In its response to the consultation, the QPA argues that the proposals
do not take into account the unique changes that occur to land
value during the life of mineral workings and, as such, could
unfairly link such operations with residentially developed land.
Although there is an initial uplift in land values when planning
permissions are granted for mineral extraction, this is far less
than the consultation identifies for other forms of development.
Equally important, and unlike residential development, the financial
yield from the mineral extraction is spread over the life of the
working, perhaps 20 or more years. Furthermore, as minerals are
extracted, the value of the land declines, often back to agricultural
value.
In its response to the consultation, the QPA identifies the
following factors that differentiate mineral workings from the
other identified land uses:
- Mineral working is a temporary form of development, unlike
built development.
- Minerals workings are restored to beneficial after uses following
extraction.
- The financial yield from a mineral permission will be realised
over perhaps a 20 year period and thus a tax payable in full
at the start of development would be inequitable.
- Minerals developments, unlike other forms of development,
do not create significant and long term demands on local infrastructure
and services.
- Minerals operators already contribute to local communities
through site specific section 106 agreements made with local
authorities.
With these factors in mind, the QPA has called for mineral workings
to be exempted from the PGS. The clear basis of the PGS proposals
to make a gain from housing development and, with land use for
mineral extraction being a unique and temporary form of development,
it should not be within the scope of the PGS.
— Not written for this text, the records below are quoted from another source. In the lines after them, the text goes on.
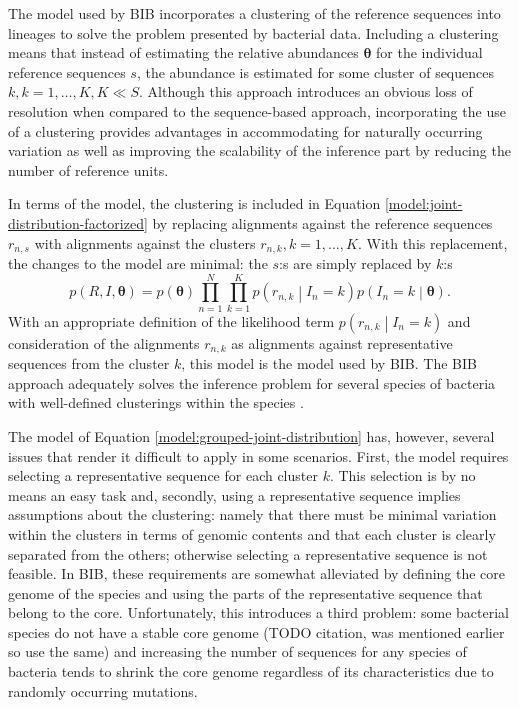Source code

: \documentclass[officiallayout]{tktla}
\begin{document}
The model used by BIB incorporates a clustering of the reference
sequences into lineages to solve the problem presented by bacterial
data. Including a clustering means that instead of estimating the
relative abundances $\boldsymbol\theta$ for the individual reference
sequences $s$, the abundance is estimated for some cluster of
sequences $k, k = 1, \dots, K, K \ll S$. Although this approach
introduces an obvious loss of resolution when compared to the
sequence-based approach, incorporating the use of a clustering
provides advantages in accommodating for naturally occurring variation
as well as improving the scalability of the inference part by reducing
the number of reference units.

In terms of the model, the clustering is included in Equation
\ref{model:joint-distribution-factorized} by replacing alignments
against the reference sequences $r_{n, s}$ with alignments against the
clusters $r_{n, k}, k = 1, \dots, K$. With this replacement, the
changes to the model are minimal: the $s$:s are simply replaced by
$k$:s
\begin{equation}
  \label{model:grouped-joint-distribution}
  p\left(R, I, \boldsymbol\theta\right) = p\left(\boldsymbol\theta\right)\prod_{n = 1}^{N} \prod_{k = 1}^{K} p\left(r_{n, k} \middle| I_{n} = k\right) p\left(I_{n} = k \middle| \boldsymbol\theta\right).
\end{equation}
With an appropriate definition of the likelihood term $p\left(r_{n, k}
\middle| I_{n} = k\right)$ and consideration of the alignments $r_{n,
  k}$ as alignments against representative sequences from the cluster
$k$, this model is the model used by BIB. The BIB approach adequately
solves the inference problem for several species of bacteria with
well-defined clusterings within the species
\citep{sankar2016bayesian}.

The model of Equation \ref{model:grouped-joint-distribution} has,
however, several issues that render it difficult to apply in some
scenarios. First, the model requires selecting a representative
sequence for each cluster $k$. This selection is by no means an easy
task and, secondly, using a representative sequence implies
assumptions about the clustering: namely that there must be minimal
variation within the clusters in terms of genomic contents and that
each cluster is clearly separated from the others; otherwise selecting
a representative sequence is not feasible. In BIB, these requirements
are somewhat alleviated by defining the core genome of the species and
using the parts of the representative sequence that belong to the
core. Unfortunately, this introduces a third problem: some bacterial
species do not have a stable core genome (TODO citation, was mentioned
earlier so use the same) and increasing the number of sequences for
any species of bacteria tends to shrink the core genome regardless of
its characteristics due to randomly occurring mutations.
\end{document}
QPA Director of Planning, Duncan Pollock, said: "Kate Barker's
recommendation to levy for a proportion of land value uplift through
the planning process clearly has residential development very
much in mind. With the exceptional and unique circumstances that
characterise land used for mineral workings, it seems completely
unjustified to subject such temporary development to the same
kind of taxation. Furthermore, the PGS, if imposed, would be yet
another time-consuming and costly regulatory hurdle for the industry
to overcome. With new demands for valuation, start notices, stop
notices and tax disincentives, this would only delay a system
that is already under resourced and creaking".